By Kari Williamson
Despite the many alternatives to indium tin oxide (ITO), significant usage of ITO in solar PV will continue as it finds widespread use in amorphous silicon (a-Si), dye-sensitised solar (DSC) and organic PV (OPV).
Although alternative deposition methods for ITO and CIGS are often touted, important users in the soalr PV industry seem to prefer sputtering.
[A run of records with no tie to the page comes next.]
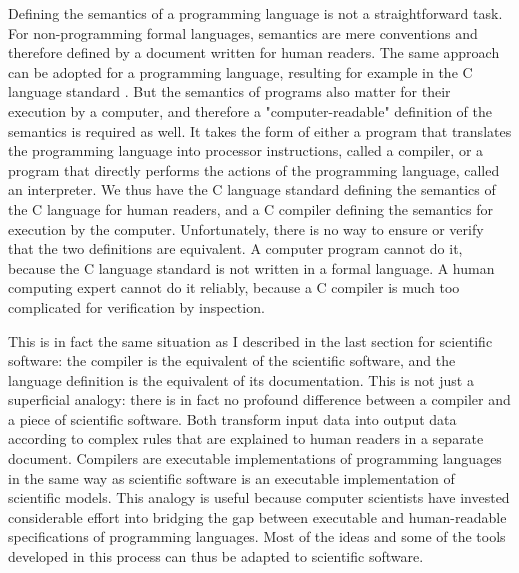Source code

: Defining the semantics of a programming language is not a straightforward task. For non-programming formal languages, semantics are mere conventions and therefore defined by a document written for human readers. The same approach can be adopted for a programming language, resulting for example in the C language standard \cite{_iso/iec_2011}. But the semantics of programs also matter for their execution by a computer, and therefore a "computer-readable" definition of the semantics is required as well. It takes the form of either a program that translates the programming language into processor instructions, called a compiler, or a program that directly performs the actions of the programming language, called an interpreter. We thus have the C language standard defining the semantics of the C language for human readers, and a C compiler defining the semantics for execution by the computer. Unfortunately, there is no way to ensure or verify that the two definitions are equivalent. A computer program cannot do it, because the C language standard is not written in a formal language. A human computing expert cannot do it reliably, because a C compiler is much too complicated for verification by inspection.

This is in fact the same situation as I described in the last section for scientific software: the compiler is the equivalent of the scientific software, and the language definition is the equivalent of its documentation. This is not just a superficial analogy: there is in fact no profound difference between a compiler and a piece of scientific software. Both transform input data into output data according to complex rules that are explained to human readers in a separate document. Compilers are executable implementations of programming languages in the same way as scientific software is an executable implementation of scientific models. This analogy is useful because computer scientists have invested considerable effort into bridging the gap between executable and human-readable specifications of programming languages. Most of the ideas and some of the tools developed in this process can thus be adapted to scientific software.

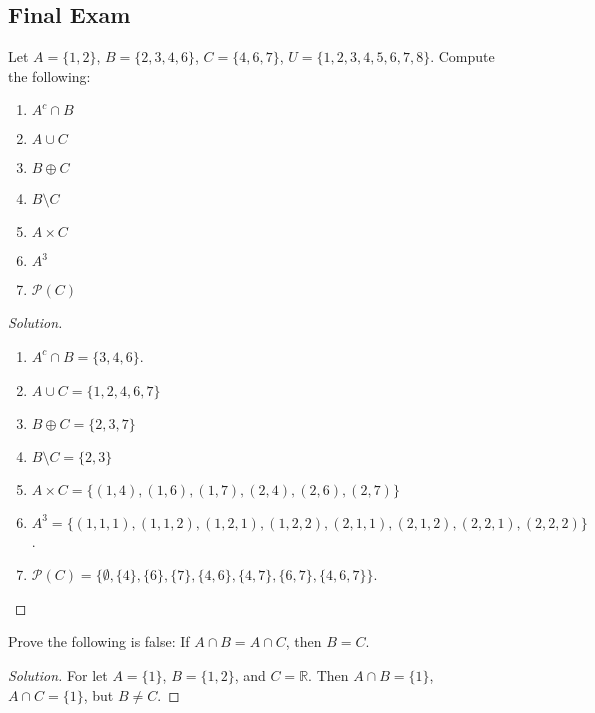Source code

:     \subsection{Final Exam}
    \begin{problem}
    Let $A = \{1,2\}$, $B = \{2,3,4,6\}$, $C = \{4,6,7\}$, $U = \{1,2,3,4,5,6,7,8\}$. Compute the following:
    \begin{enumerate}
        \item $A^c \cap B$
        \item $A\cup C$
        \item $B\oplus C$
        \item $B\setminus C$
        \item $A\times C$
        \item $A^3$
        \item $\mathcal{P}(C)$
    \end{enumerate}
    \end{problem}
    \begin{proof}[Solution]
    \vspace{-\topsep}
    \
    \begin{enumerate}
        \item $A^c \cap B = \{3,4,6\}$.
        \item $A \cup C = \{1,2,4,6,7\}$
        \item $B\oplus C = \{2,3,7\}$
        \item $B\setminus C = \{2,3\}$
        \item $A\times C = \{(1,4),(1,6),(1,7),(2,4),(2,6),(2,7)\}$
        \item $A^3 = \{(1,1,1),(1,1,2),(1,2,1),(1,2,2),(2,1,1),(2,1,2),(2,2,1),(2,2,2)\}$.
        \item $\mathcal{P}(C) = \{\emptyset, \{4\},\{6\},\{7\},\{4,6\},\{4,7\},\{6,7\},\{4,6,7\}\}$.
    \end{enumerate}
    \end{proof}
    \begin{problem}
    Prove the following is false: If $A\cap B = A \cap C$, then $B = C$.
    \end{problem}
    \begin{proof}[Solution]
    \vspace{-0.5\topsep}
    For let $A = \{1\}$, $B = \{1,2\}$, and $C = \mathbb{R}$. Then $A\cap B = \{1\}$, $A\cap C = \{1\}$, but $B \ne C$.
    \end{proof}

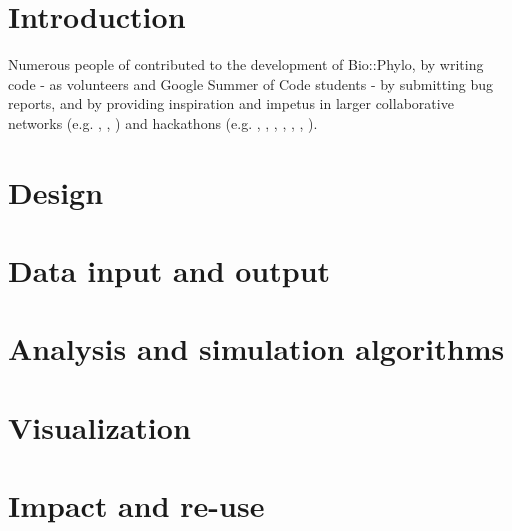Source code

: \documentclass{bioinfo}
\begin{document}
\section{Introduction}


Numerous people of contributed to the development of Bio::Phylo, by writing code - as 
volunteers and Google Summer of Code students - by submitting bug reports, and by 
providing inspiration and impetus in larger collaborative networks (e.g. 
\cite{Stoltzfus2010}, \cite{Koureas2016}, \cite{Koureas2016a}) and hackathons (e.g. 
\citet{Lapp2007}, \citet{Katayama2010}, \citet{Katayama2011}, \citet{Katayama2013}, 
\citet{Stoltzfus2013}, \citet{Katayama2014}, \citet{Vos2014}).

\section{Design}



\section{Data input and output}



\section{Analysis and simulation algorithms}



\section{Visualization}




\section{Impact and re-use}


\end{document}
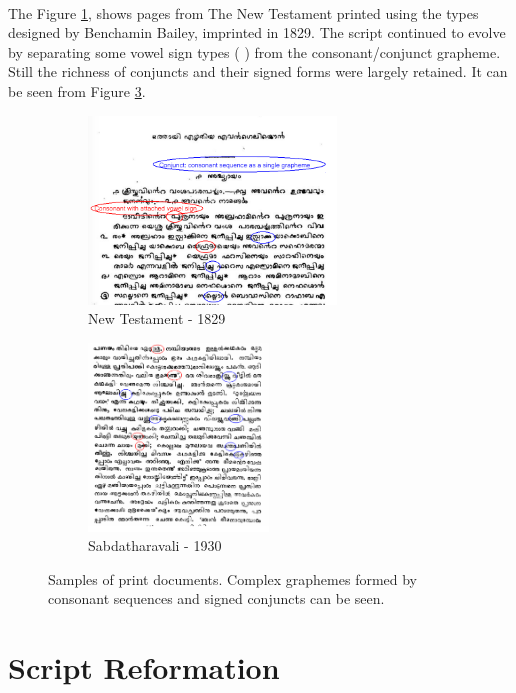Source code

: \documentclass[10pt]{article}
\begin{document}
\paragraph{}
The Figure \ref{newtestament}, shows pages from The New Testament printed using the types designed by Benchamin Bailey, imprinted in 1829\cite{babucherian}. The script continued to evolve by separating some vowel sign types ({ }) from the consonant/conjunct grapheme. Still the richness of conjuncts and their signed forms were largely retained. It can be seen from Figure \ref{Sabdatharavali}. 

\begin{figure}[h!]
\begin{subfigure}{.5\textwidth}
 \centering
 \includegraphics[width=\linewidth, height=5cm]{images/newtestament1829.png}
 \caption{New Testament - 1829}
 \label{newtestament}
\end{subfigure}%
\begin{subfigure}{.5\textwidth}
 \centering
 \includegraphics[width=\linewidth,height=5cm]{images/1930-Sabdatharavali.png}
 \caption{Sabdatharavali - 1930 }
 \label{Sabdatharavali}
\end{subfigure}
\caption{Samples of print documents. Complex graphemes formed by consonant sequences and signed conjuncts can be seen.}
\end{figure}


\section{Script Reformation}
\end{document}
NanoMarkets believes that for CIGS there will be a growing opportunity to sell composite targets containing indium, copper, and gallium. Also alloy sputtering targets are attractive because of their higher throughput and reduced system cost.
ITO inks are still sold, but seem to be losing out to transparent conducting nanomaterial inks.
CIGS inks have potential, but the analyst believes that it is by no means assured that printed CIGS will become a major part of part of the solar PV industry going forward.
None of the CIGS inks are currently available in high volume and the history of printed CIGS has been “disappointing”, NanoMarkets says. If printed CIGS does take off, however, the analyst sees an opportunity for nanopowder firms to sell related materials to the relevant ink makers.
More InP in solar PV
NanoMarkets expects that the solar PV industry will start to use more indium phosphide (InP) as the industry seeks out next-generation solar PV technologies. But for now, InP solar PV is too expensive and is not used much outside the lab andfor selected applications in the aerospace industry.